**Task directions**
Your task is to print each record exactly as it reads.

● ● ● ● ● ● ●

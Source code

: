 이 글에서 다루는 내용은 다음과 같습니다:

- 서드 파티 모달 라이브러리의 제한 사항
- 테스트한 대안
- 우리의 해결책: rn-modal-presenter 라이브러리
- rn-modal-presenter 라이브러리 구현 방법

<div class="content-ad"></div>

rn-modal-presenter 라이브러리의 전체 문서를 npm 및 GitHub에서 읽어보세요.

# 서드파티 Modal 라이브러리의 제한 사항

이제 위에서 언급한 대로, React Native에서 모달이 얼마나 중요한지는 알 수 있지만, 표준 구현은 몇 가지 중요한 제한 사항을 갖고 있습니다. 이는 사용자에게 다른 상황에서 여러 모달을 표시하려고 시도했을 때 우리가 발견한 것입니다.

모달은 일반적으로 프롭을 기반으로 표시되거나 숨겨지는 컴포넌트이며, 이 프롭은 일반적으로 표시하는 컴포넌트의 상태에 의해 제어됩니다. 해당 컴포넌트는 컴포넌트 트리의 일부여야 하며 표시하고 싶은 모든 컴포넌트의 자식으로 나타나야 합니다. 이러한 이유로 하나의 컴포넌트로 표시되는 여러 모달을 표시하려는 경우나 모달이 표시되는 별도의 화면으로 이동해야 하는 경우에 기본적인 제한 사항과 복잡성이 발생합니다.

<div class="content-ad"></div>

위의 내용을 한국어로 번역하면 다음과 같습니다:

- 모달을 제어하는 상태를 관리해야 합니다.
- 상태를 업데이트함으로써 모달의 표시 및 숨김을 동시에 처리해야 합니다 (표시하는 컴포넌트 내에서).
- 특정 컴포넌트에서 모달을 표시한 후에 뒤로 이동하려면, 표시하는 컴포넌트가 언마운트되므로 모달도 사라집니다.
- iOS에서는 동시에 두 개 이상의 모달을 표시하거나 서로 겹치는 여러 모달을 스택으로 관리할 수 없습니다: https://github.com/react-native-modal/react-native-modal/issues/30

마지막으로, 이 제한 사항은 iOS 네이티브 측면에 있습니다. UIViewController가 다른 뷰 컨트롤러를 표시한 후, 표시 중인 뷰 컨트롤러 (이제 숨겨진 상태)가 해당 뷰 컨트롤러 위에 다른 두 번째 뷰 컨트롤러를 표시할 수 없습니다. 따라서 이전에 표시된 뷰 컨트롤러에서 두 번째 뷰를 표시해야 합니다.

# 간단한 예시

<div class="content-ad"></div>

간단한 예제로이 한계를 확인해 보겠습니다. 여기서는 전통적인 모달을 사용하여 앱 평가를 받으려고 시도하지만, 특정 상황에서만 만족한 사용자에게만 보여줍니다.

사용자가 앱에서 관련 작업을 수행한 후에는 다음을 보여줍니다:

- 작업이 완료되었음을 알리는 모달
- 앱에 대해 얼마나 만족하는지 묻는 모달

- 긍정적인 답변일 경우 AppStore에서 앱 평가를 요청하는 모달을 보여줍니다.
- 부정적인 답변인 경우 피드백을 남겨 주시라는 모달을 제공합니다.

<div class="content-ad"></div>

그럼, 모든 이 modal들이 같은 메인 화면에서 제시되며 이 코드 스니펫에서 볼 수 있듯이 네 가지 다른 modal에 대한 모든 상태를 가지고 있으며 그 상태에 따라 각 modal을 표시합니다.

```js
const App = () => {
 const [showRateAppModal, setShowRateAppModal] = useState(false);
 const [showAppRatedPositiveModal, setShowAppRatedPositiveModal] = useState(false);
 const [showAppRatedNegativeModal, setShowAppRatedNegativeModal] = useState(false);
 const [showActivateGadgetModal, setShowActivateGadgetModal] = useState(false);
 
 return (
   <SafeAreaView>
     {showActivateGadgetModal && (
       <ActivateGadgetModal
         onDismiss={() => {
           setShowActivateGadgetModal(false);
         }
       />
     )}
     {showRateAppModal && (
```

● ● ● ● ● ● ●

**Expected answer**
Source code

: 이 글에서 다루는 내용은 다음과 같습니다:

- 서드 파티 모달 라이브러리의 제한 사항
- 테스트한 대안
- 우리의 해결책: rn-modal-presenter 라이브러리
- rn-modal-presenter 라이브러리 구현 방법

<div class="content-ad"></div>

rn-modal-presenter 라이브러리의 전체 문서를 npm 및 GitHub에서 읽어보세요.

# 서드파티 Modal 라이브러리의 제한 사항

이제 위에서 언급한 대로, React Native에서 모달이 얼마나 중요한지는 알 수 있지만, 표준 구현은 몇 가지 중요한 제한 사항을 갖고 있습니다. 이는 사용자에게 다른 상황에서 여러 모달을 표시하려고 시도했을 때 우리가 발견한 것입니다.

모달은 일반적으로 프롭을 기반으로 표시되거나 숨겨지는 컴포넌트이며, 이 프롭은 일반적으로 표시하는 컴포넌트의 상태에 의해 제어됩니다. 해당 컴포넌트는 컴포넌트 트리의 일부여야 하며 표시하고 싶은 모든 컴포넌트의 자식으로 나타나야 합니다. 이러한 이유로 하나의 컴포넌트로 표시되는 여러 모달을 표시하려는 경우나 모달이 표시되는 별도의 화면으로 이동해야 하는 경우에 기본적인 제한 사항과 복잡성이 발생합니다.

<div class="content-ad"></div>

위의 내용을 한국어로 번역하면 다음과 같습니다:

- 모달을 제어하는 상태를 관리해야 합니다.
- 상태를 업데이트함으로써 모달의 표시 및 숨김을 동시에 처리해야 합니다 (표시하는 컴포넌트 내에서).
- 특정 컴포넌트에서 모달을 표시한 후에 뒤로 이동하려면, 표시하는 컴포넌트가 언마운트되므로 모달도 사라집니다.
- iOS에서는 동시에 두 개 이상의 모달을 표시하거나 서로 겹치는 여러 모달을 스택으로 관리할 수 없습니다: https://github.com/react-native-modal/react-native-modal/issues/30

마지막으로, 이 제한 사항은 iOS 네이티브 측면에 있습니다. UIViewController가 다른 뷰 컨트롤러를 표시한 후, 표시 중인 뷰 컨트롤러 (이제 숨겨진 상태)가 해당 뷰 컨트롤러 위에 다른 두 번째 뷰 컨트롤러를 표시할 수 없습니다. 따라서 이전에 표시된 뷰 컨트롤러에서 두 번째 뷰를 표시해야 합니다.

# 간단한 예시

<div class="content-ad"></div>

간단한 예제로이 한계를 확인해 보겠습니다. 여기서는 전통적인 모달을 사용하여 앱 평가를 받으려고 시도하지만, 특정 상황에서만 만족한 사용자에게만 보여줍니다.

사용자가 앱에서 관련 작업을 수행한 후에는 다음을 보여줍니다:

- 작업이 완료되었음을 알리는 모달
- 앱에 대해 얼마나 만족하는지 묻는 모달

- 긍정적인 답변일 경우 AppStore에서 앱 평가를 요청하는 모달을 보여줍니다.
- 부정적인 답변인 경우 피드백을 남겨 주시라는 모달을 제공합니다.

<div class="content-ad"></div>

그럼, 모든 이 modal들이 같은 메인 화면에서 제시되며 이 코드 스니펫에서 볼 수 있듯이 네 가지 다른 modal에 대한 모든 상태를 가지고 있으며 그 상태에 따라 각 modal을 표시합니다.

```js
const App = () => {
 const [showRateAppModal, setShowRateAppModal] = useState(false);
 const [showAppRatedPositiveModal, setShowAppRatedPositiveModal] = useState(false);
 const [showAppRatedNegativeModal, setShowAppRatedNegativeModal] = useState(false);
 const [showActivateGadgetModal, setShowActivateGadgetModal] = useState(false);
 
 return (
   <SafeAreaView>
     {showActivateGadgetModal && (
       <ActivateGadgetModal
         onDismiss={() => {
           setShowActivateGadgetModal(false);
         }
       />
     )}
     {showRateAppModal && (
```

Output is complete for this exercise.